** Data for this exercise **
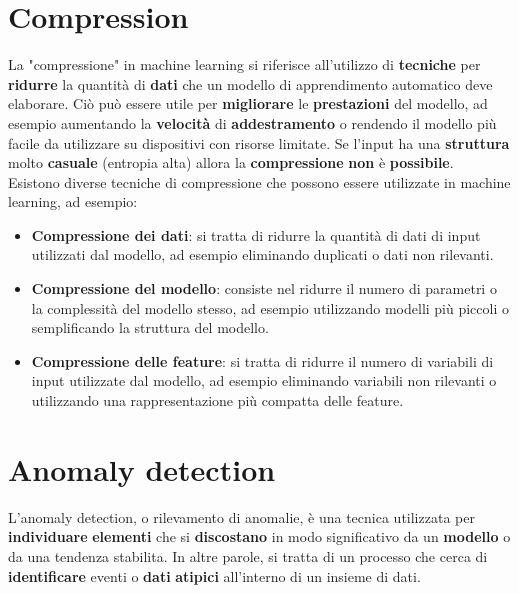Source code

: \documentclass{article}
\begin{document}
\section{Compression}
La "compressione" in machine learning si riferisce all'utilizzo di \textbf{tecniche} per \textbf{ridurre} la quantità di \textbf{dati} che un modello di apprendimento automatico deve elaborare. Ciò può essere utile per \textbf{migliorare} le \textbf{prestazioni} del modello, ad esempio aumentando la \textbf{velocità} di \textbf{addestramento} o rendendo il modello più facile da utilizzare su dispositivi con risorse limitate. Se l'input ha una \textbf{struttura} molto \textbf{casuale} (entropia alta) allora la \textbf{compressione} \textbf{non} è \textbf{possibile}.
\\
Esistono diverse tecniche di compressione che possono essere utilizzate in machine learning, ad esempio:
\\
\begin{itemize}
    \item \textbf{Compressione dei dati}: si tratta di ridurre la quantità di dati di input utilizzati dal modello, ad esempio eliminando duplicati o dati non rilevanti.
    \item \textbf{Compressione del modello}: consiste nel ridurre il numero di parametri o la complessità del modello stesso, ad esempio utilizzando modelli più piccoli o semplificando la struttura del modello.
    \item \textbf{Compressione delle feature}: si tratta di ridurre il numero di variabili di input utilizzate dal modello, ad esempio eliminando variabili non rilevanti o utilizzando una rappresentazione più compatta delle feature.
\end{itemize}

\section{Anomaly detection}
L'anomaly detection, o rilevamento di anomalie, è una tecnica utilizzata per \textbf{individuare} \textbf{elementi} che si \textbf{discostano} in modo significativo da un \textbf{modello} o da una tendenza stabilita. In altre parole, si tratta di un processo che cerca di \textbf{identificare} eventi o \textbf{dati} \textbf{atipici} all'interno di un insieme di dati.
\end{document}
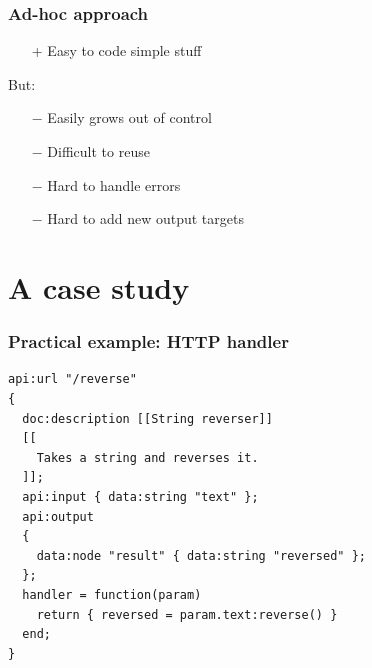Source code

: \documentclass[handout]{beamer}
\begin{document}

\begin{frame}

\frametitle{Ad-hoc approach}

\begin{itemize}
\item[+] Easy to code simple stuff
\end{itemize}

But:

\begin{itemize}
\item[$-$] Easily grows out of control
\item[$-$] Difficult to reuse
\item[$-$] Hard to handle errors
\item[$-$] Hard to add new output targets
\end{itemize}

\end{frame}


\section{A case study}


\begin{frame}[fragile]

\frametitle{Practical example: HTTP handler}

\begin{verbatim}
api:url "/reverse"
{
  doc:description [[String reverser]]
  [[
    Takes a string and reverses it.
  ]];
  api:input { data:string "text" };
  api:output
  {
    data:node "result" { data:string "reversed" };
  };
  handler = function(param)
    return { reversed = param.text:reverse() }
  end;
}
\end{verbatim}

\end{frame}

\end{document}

** Exercise requirements **
If any entry holds a picture, drop the picture and copy everything else exactly.

** Finished exercise **
Source code

: \documentclass{article}
\begin{document}
\section{Compression}
La "compressione" in machine learning si riferisce all'utilizzo di \textbf{tecniche} per \textbf{ridurre} la quantità di \textbf{dati} che un modello di apprendimento automatico deve elaborare. Ciò può essere utile per \textbf{migliorare} le \textbf{prestazioni} del modello, ad esempio aumentando la \textbf{velocità} di \textbf{addestramento} o rendendo il modello più facile da utilizzare su dispositivi con risorse limitate. Se l'input ha una \textbf{struttura} molto \textbf{casuale} (entropia alta) allora la \textbf{compressione} \textbf{non} è \textbf{possibile}.
\\
Esistono diverse tecniche di compressione che possono essere utilizzate in machine learning, ad esempio:
\\
\begin{itemize}
    \item \textbf{Compressione dei dati}: si tratta di ridurre la quantità di dati di input utilizzati dal modello, ad esempio eliminando duplicati o dati non rilevanti.
    \item \textbf{Compressione del modello}: consiste nel ridurre il numero di parametri o la complessità del modello stesso, ad esempio utilizzando modelli più piccoli o semplificando la struttura del modello.
    \item \textbf{Compressione delle feature}: si tratta di ridurre il numero di variabili di input utilizzate dal modello, ad esempio eliminando variabili non rilevanti o utilizzando una rappresentazione più compatta delle feature.
\end{itemize}

\section{Anomaly detection}
L'anomaly detection, o rilevamento di anomalie, è una tecnica utilizzata per \textbf{individuare} \textbf{elementi} che si \textbf{discostano} in modo significativo da un \textbf{modello} o da una tendenza stabilita. In altre parole, si tratta di un processo che cerca di \textbf{identificare} eventi o \textbf{dati} \textbf{atipici} all'interno di un insieme di dati.
\end{document}
Source code

: \documentclass[handout]{beamer}
\begin{document}

\begin{frame}

\frametitle{Ad-hoc approach}

\begin{itemize}
\item[+] Easy to code simple stuff
\end{itemize}

But:

\begin{itemize}
\item[$-$] Easily grows out of control
\item[$-$] Difficult to reuse
\item[$-$] Hard to handle errors
\item[$-$] Hard to add new output targets
\end{itemize}

\end{frame}


\section{A case study}


\begin{frame}[fragile]

\frametitle{Practical example: HTTP handler}

\begin{verbatim}
api:url "/reverse"
{
  doc:description [[String reverser]]
  [[
    Takes a string and reverses it.
  ]];
  api:input { data:string "text" };
  api:output
  {
    data:node "result" { data:string "reversed" };
  };
  handler = function(param)
    return { reversed = param.text:reverse() }
  end;
}
\end{verbatim}

\end{frame}

\end{document}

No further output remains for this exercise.